One in three patients will survive cancer by the year 2020, according to new research.
Since previous recordings made in 1992, research signals a significant decrease in the death rates of several common types of cancer- including prostate, breast and bowel cancer.
Unfortunately, despite positive developments in some areas, lung cancer survival rates still remain an area of concern, with 76% of sufferers expected to die from the disease. With the number of deaths marginally decreasing since 1992, experts are placing emphasis on the need for earlier diagnosis, and more equality in the accessibility of specialist surgeries.
Speaking on the news, Ms Williams, from medical negligence solicitors, Asons, said:
“The key to recovery for the majority of cancers relies on early detection.
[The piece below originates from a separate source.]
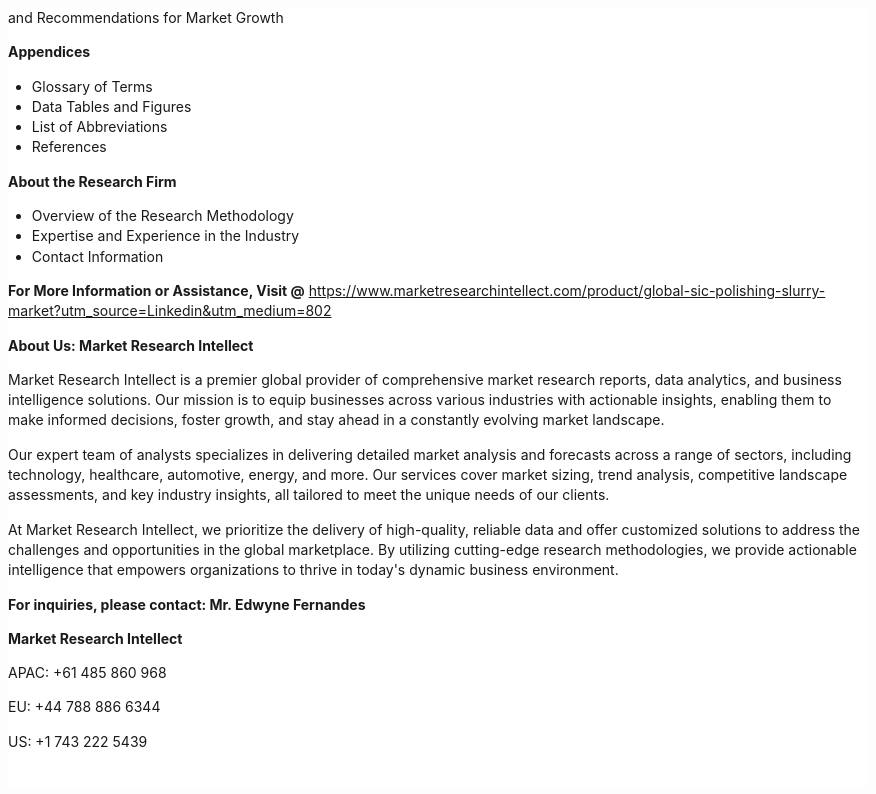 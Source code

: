 and Recommendations for Market Growth</li></ul><p><strong>Appendices</strong></p><ul><li>Glossary of Terms</li><li>Data Tables and Figures</li><li>List of Abbreviations</li><li>References</li></ul><p><strong>About the Research Firm</strong></p><ul><li>Overview of the Research Methodology</li><li>Expertise and Experience in the Industry</li><li>Contact Information</li></ul></div><div class="article-main__content" data-test-id="publishing-text-block"><p><span class="font-[700]"><strong>For More Information or Assistance, Visit @</strong>&nbsp;<a href="https://www.marketresearchintellect.com/product/global-sic-polishing-slurry-market?utm_source=Linkedin&utm_medium=802">https://www.marketresearchintellect.com/product/global-sic-polishing-slurry-market?utm_source=Linkedin&utm_medium=802</a></span></p><p><strong>About Us: Market Research Intellect</strong></p><p>Market Research Intellect is a premier global provider of comprehensive market research reports, data analytics, and business intelligence solutions. Our mission is to equip businesses across various industries with actionable insights, enabling them to make informed decisions, foster growth, and stay ahead in a constantly evolving market landscape.</p><p>Our expert team of analysts specializes in delivering detailed market analysis and forecasts across a range of sectors, including technology, healthcare, automotive, energy, and more. Our services cover market sizing, trend analysis, competitive landscape assessments, and key industry insights, all tailored to meet the unique needs of our clients.</p><p>At Market Research Intellect, we prioritize the delivery of high-quality, reliable data and offer customized solutions to address the challenges and opportunities in the global marketplace. By utilizing cutting-edge research methodologies, we provide actionable intelligence that empowers organizations to thrive in today's dynamic business environment.</p><p><strong>For inquiries, please contact: Mr. Edwyne Fernandes</strong></p><p><strong>Market Research Intellect</strong></p><p>APAC: +61 485 860 968</p><p>EU: +44 788 886 6344</p><p>US: +1 743 222 5439</p></div><div class="article-main__content" data-test-id="publishing-text-block">&nbsp;</div>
Unfortunately, in the case of lung cancer patients, for whatever reason, this hasn’t been possible.
“I believe that many patients fail to recognise the symptoms of cancer, refraining from visiting their health care authorities, instead choosing to use over the counter drugs to relieve the symptoms; for example, Lung Cancer can be characterized by a persistent cough, a symptom which is easy to over-look.
“Alongside this, there may be some blame lying amongst GP’s, for much the same reason. The symptoms of many cancers can present as those of more common ailments. Where GP’s are under time constraints, they may misdiagnose lung cancer as less serious issues such as Bronchitis, ultimately leading to delayed treatment and a worsened prognosis.
“This type of cancer is notoriously hard to diagnose, as the symptoms aren’t particularly unique. It is crucial that the public develop a clear understanding of the early signs and symptoms of the disease, making them less likely to accept a misdiagnosis from their GP.
The release of this data, follows a recent study of nine million cancer sufferers in 29 countries; resulting in the discovery that cancer patients in Britain have some of the worst survival rates across Europe.
The study, carried out by Eurocare, found that in nine out of ten of the most common cancers, Britain had some of the lowest 5 year survival rates.
Continuing, Ms Williams said: “The level of care provided by our national health service is of an extremely high standard, and it is perceived to be one of the best worldwide. However, there seem to be shortcomings where cancer diagnosis and treatment are concerned, and these need to be addressed.”
An early diagnosis for cancer is crucial to the future health of a patient. Receiving a delayed diagnosis, despite presenting the symptoms of cancer, could be seen as medical negligence.